Today's Mass Readings

 

St. Mother Teresa of Calcutta’s religious order, the Missionaries of Charity, specializes in its foundation house on one thing. They find people on the streets of Calcutta who are dying in abject poverty. They bring them to their hostel, wash them, give them a clean bed, and treat them with the dignity of a person made in the image and likeness of God. The sisters care for these people when they are most helpless: as they die.

We see over and over again how celebrities have money but it does not buy them what matters most to human beings. It cannot buy them trustworthy friends. It cannot buy them unconditional love. It cannot even buy them sleep – witnessed by the many overdoses from sleeping pills and painkillers.

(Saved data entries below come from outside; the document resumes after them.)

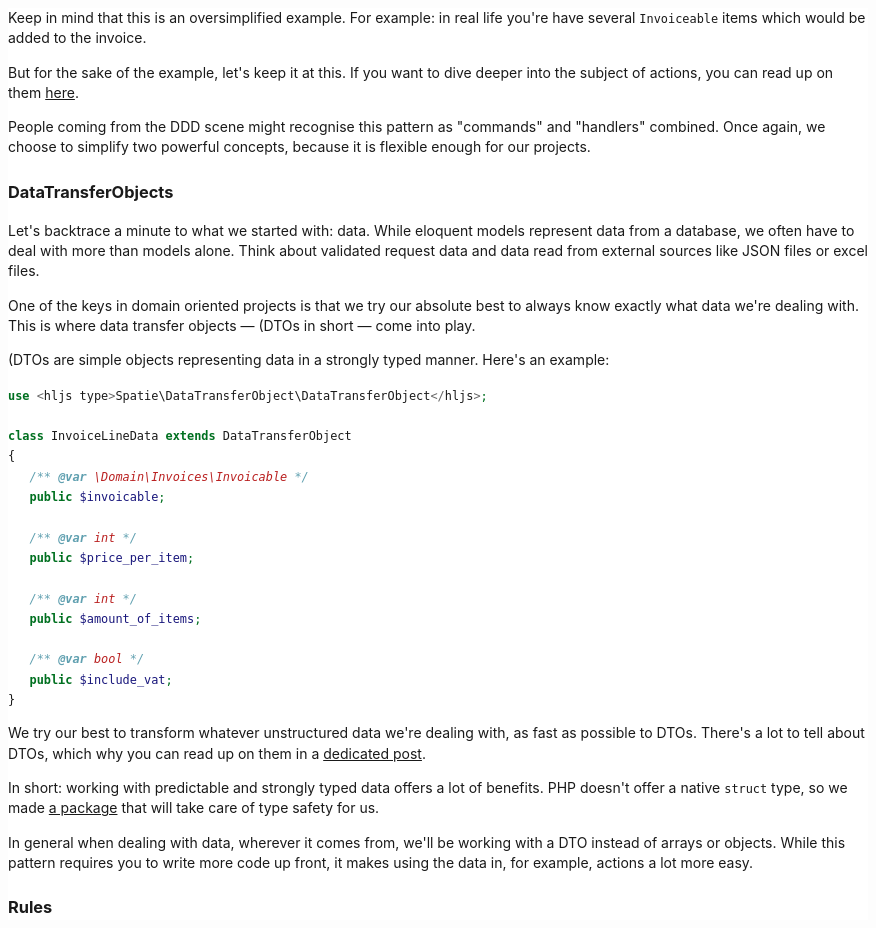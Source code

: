 Keep in mind that this is an oversimplified example. For example: in real life you're have several `Invoiceable` items which would be added to the invoice.

But for the sake of the example, let's keep it at this. If you want to dive deeper into the subject of actions, you can read up on them [here](*http://stitcher.io/blog/laravel-queueable-actions). 

People coming from the DDD scene might recognise this pattern as "commands" and "handlers" combined. Once again, we choose to simplify two powerful concepts, because it is flexible enough for our projects.  

### DataTransferObjects

Let's backtrace a minute to what we started with: data. While eloquent models represent data from a database, we often have to deal with more than models alone. Think about validated request data and data read from external sources like JSON files or excel files.

One of the keys in domain oriented projects is that we try our absolute best to always know exactly what data we're dealing with. This is where data transfer objects — (DTOs in short — come into play.

 (DTOs are simple objects representing data in a strongly typed manner. Here's an example:
 
 ```php
use <hljs type>Spatie\DataTransferObject\DataTransferObject</hljs>;

class InvoiceLineData extends DataTransferObject
{
    /** @var \Domain\Invoices\Invoicable */
    public $invoicable;

    /** @var int */
    public $price_per_item;

    /** @var int */
    public $amount_of_items;

    /** @var bool */
    public $include_vat;
}
```

We try our best to transform whatever unstructured data we're dealing with, as fast as possible to DTOs. There's a lot to tell about DTOs, which why you can read up on them in a [dedicated post](*http://stitcher.io/blog/structuring-unstructured-data).

In short: working with predictable and strongly typed data offers a lot of benefits. PHP doesn't offer a native `struct` type, so we made [a package](*https://github.com/spatie/data-transfer-object) that will take care of type safety for us.

In general when dealing with data, wherever it comes from, we'll be working with a DTO instead of arrays or objects.
While this pattern requires you to write more code up front, it makes using the data in, for example, actions a lot more easy.

### Rules
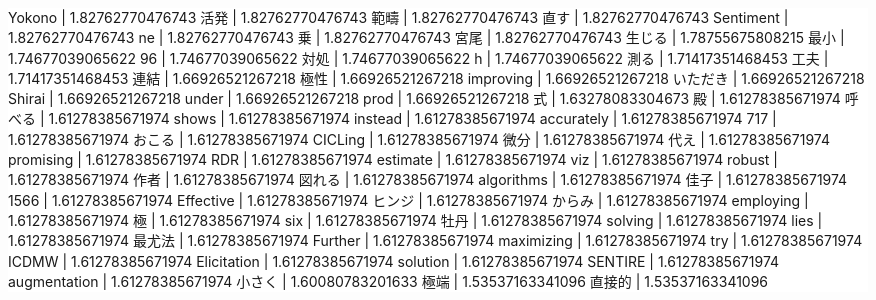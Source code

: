 Yokono | 1.82762770476743
活発 | 1.82762770476743
範疇 | 1.82762770476743
直す | 1.82762770476743
Sentiment | 1.82762770476743
ne | 1.82762770476743
乗 | 1.82762770476743
宮尾 | 1.82762770476743
生じる | 1.78755675808215
最小 | 1.74677039065622
96 | 1.74677039065622
対処 | 1.74677039065622
h | 1.74677039065622
測る | 1.71417351468453
工夫 | 1.71417351468453
連結 | 1.66926521267218
極性 | 1.66926521267218
improving | 1.66926521267218
いただき | 1.66926521267218
Shirai | 1.66926521267218
under | 1.66926521267218
prod | 1.66926521267218
式 | 1.63278083304673
殿 | 1.61278385671974
呼べる | 1.61278385671974
shows | 1.61278385671974
instead | 1.61278385671974
accurately | 1.61278385671974
717 | 1.61278385671974
おこる | 1.61278385671974
CICLing | 1.61278385671974
微分 | 1.61278385671974
代え | 1.61278385671974
promising | 1.61278385671974
RDR | 1.61278385671974
estimate | 1.61278385671974
viz | 1.61278385671974
robust | 1.61278385671974
作者 | 1.61278385671974
図れる | 1.61278385671974
algorithms | 1.61278385671974
佳子 | 1.61278385671974
1566 | 1.61278385671974
Effective | 1.61278385671974
ヒンジ | 1.61278385671974
からみ | 1.61278385671974
employing | 1.61278385671974
極 | 1.61278385671974
six | 1.61278385671974
牡丹 | 1.61278385671974
solving | 1.61278385671974
lies | 1.61278385671974
最尤法 | 1.61278385671974
Further | 1.61278385671974
maximizing | 1.61278385671974
try | 1.61278385671974
ICDMW | 1.61278385671974
Elicitation | 1.61278385671974
solution | 1.61278385671974
SENTIRE | 1.61278385671974
augmentation | 1.61278385671974
小さく | 1.60080783201633
極端 | 1.53537163341096
直接的 | 1.53537163341096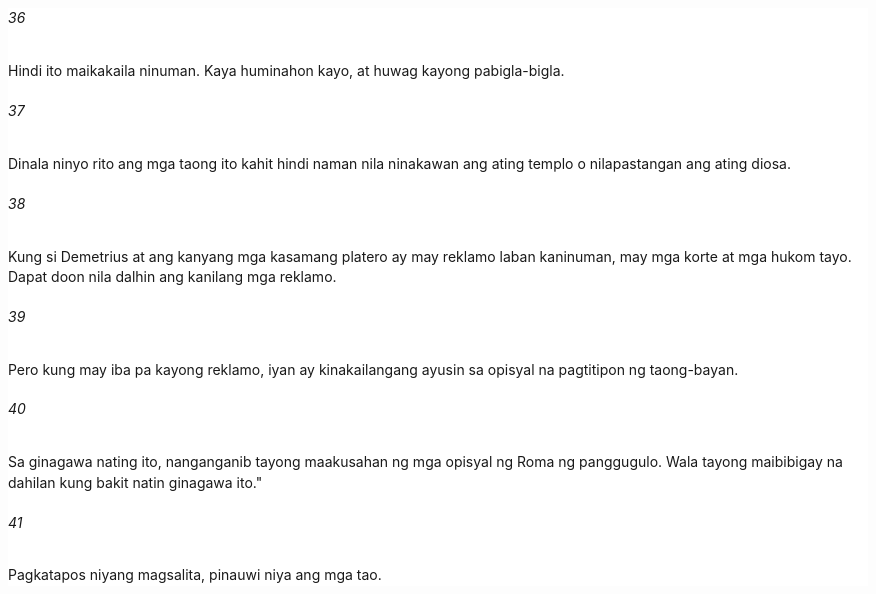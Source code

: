 ###### 36
Hindi ito maikakaila ninuman. Kaya huminahon kayo, at huwag kayong pabigla-bigla. 

###### 37
Dinala ninyo rito ang mga taong ito kahit hindi naman nila ninakawan ang ating templo o nilapastangan ang ating diosa. 

###### 38
Kung si Demetrius at ang kanyang mga kasamang platero ay may reklamo laban kaninuman, may mga korte at mga hukom tayo. Dapat doon nila dalhin ang kanilang mga reklamo. 

###### 39
Pero kung may iba pa kayong reklamo, iyan ay kinakailangang ayusin sa opisyal na pagtitipon ng taong-bayan. 

###### 40
Sa ginagawa nating ito, nanganganib tayong maakusahan ng mga opisyal ng Roma ng panggugulo. Wala tayong maibibigay na dahilan kung bakit natin ginagawa ito." 

###### 41
Pagkatapos niyang magsalita, pinauwi niya ang mga tao.
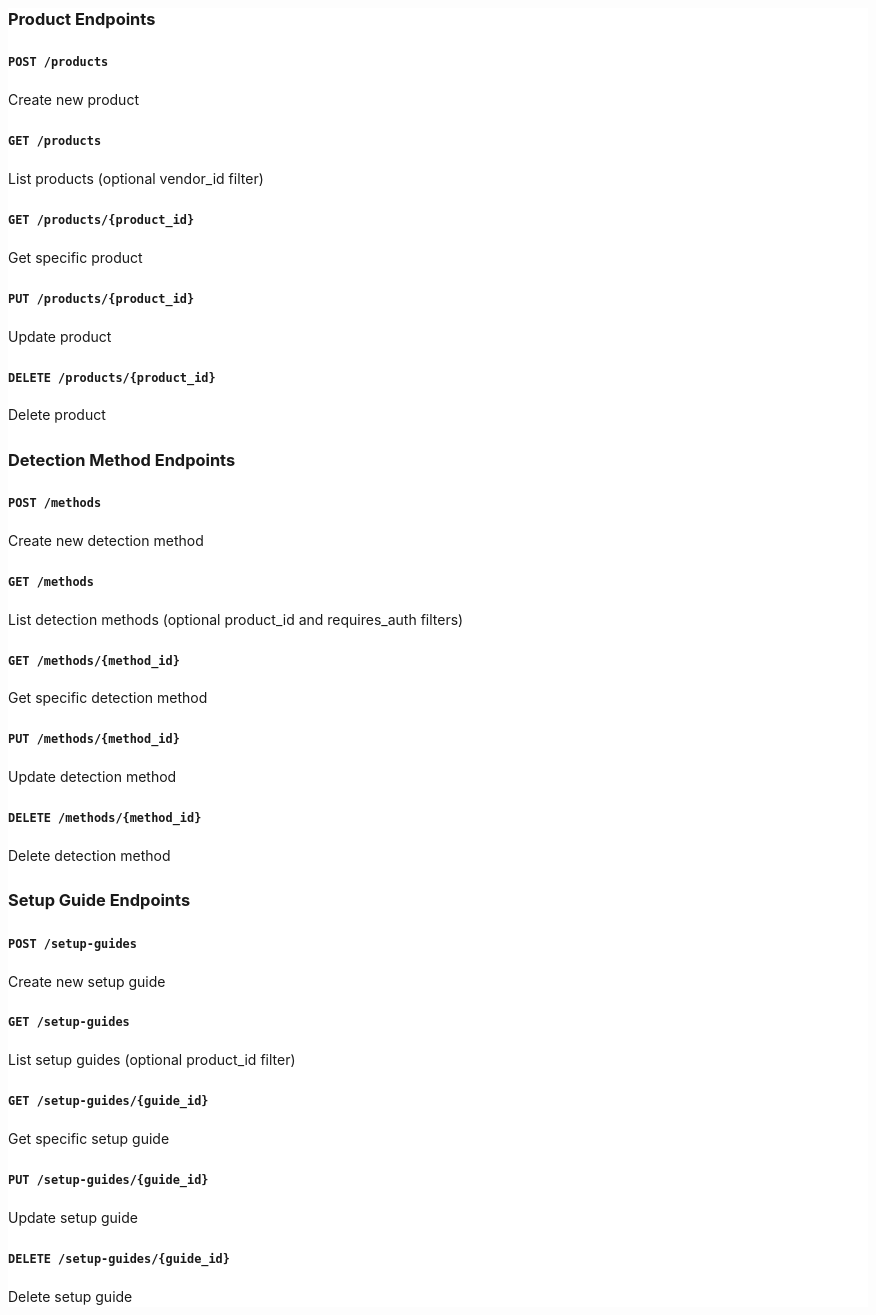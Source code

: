 ### Product Endpoints

#### `POST /products`
Create new product

#### `GET /products`
List products (optional vendor_id filter)

#### `GET /products/{product_id}`
Get specific product

#### `PUT /products/{product_id}`
Update product

#### `DELETE /products/{product_id}`
Delete product

### Detection Method Endpoints

#### `POST /methods`
Create new detection method

#### `GET /methods`
List detection methods (optional product_id and requires_auth filters)

#### `GET /methods/{method_id}`
Get specific detection method

#### `PUT /methods/{method_id}`
Update detection method

#### `DELETE /methods/{method_id}`
Delete detection method

### Setup Guide Endpoints

#### `POST /setup-guides`
Create new setup guide

#### `GET /setup-guides`
List setup guides (optional product_id filter)

#### `GET /setup-guides/{guide_id}`
Get specific setup guide

#### `PUT /setup-guides/{guide_id}`
Update setup guide

#### `DELETE /setup-guides/{guide_id}`
Delete setup guide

Money is not the problem. Money is morally neutral. The Bible says it is the love of money that is the root of all evil (1 Tim. 6:10). There are many rich people who wish to use their money to help others. Conversely, poverty does not make one’s soul pure. The charism of poverty in religious life is meant to do this, but often those who find themselves poor did not make a conscious choice to turn to God in need.

St. Paul tells us that in the course of his missionary journeys, he learned how to live in both excess and in wont (cf. Phil. 4:12-13). The key is being blessed because you trust in the Lord. The key is to find integration of your belief in all aspects of your life – and that is why we do three different things for Lent that include prayer, fasting, and almsgiving. We want to integrate and not compartmentalize our faith. God blesses those who live in the dignity of the children of God.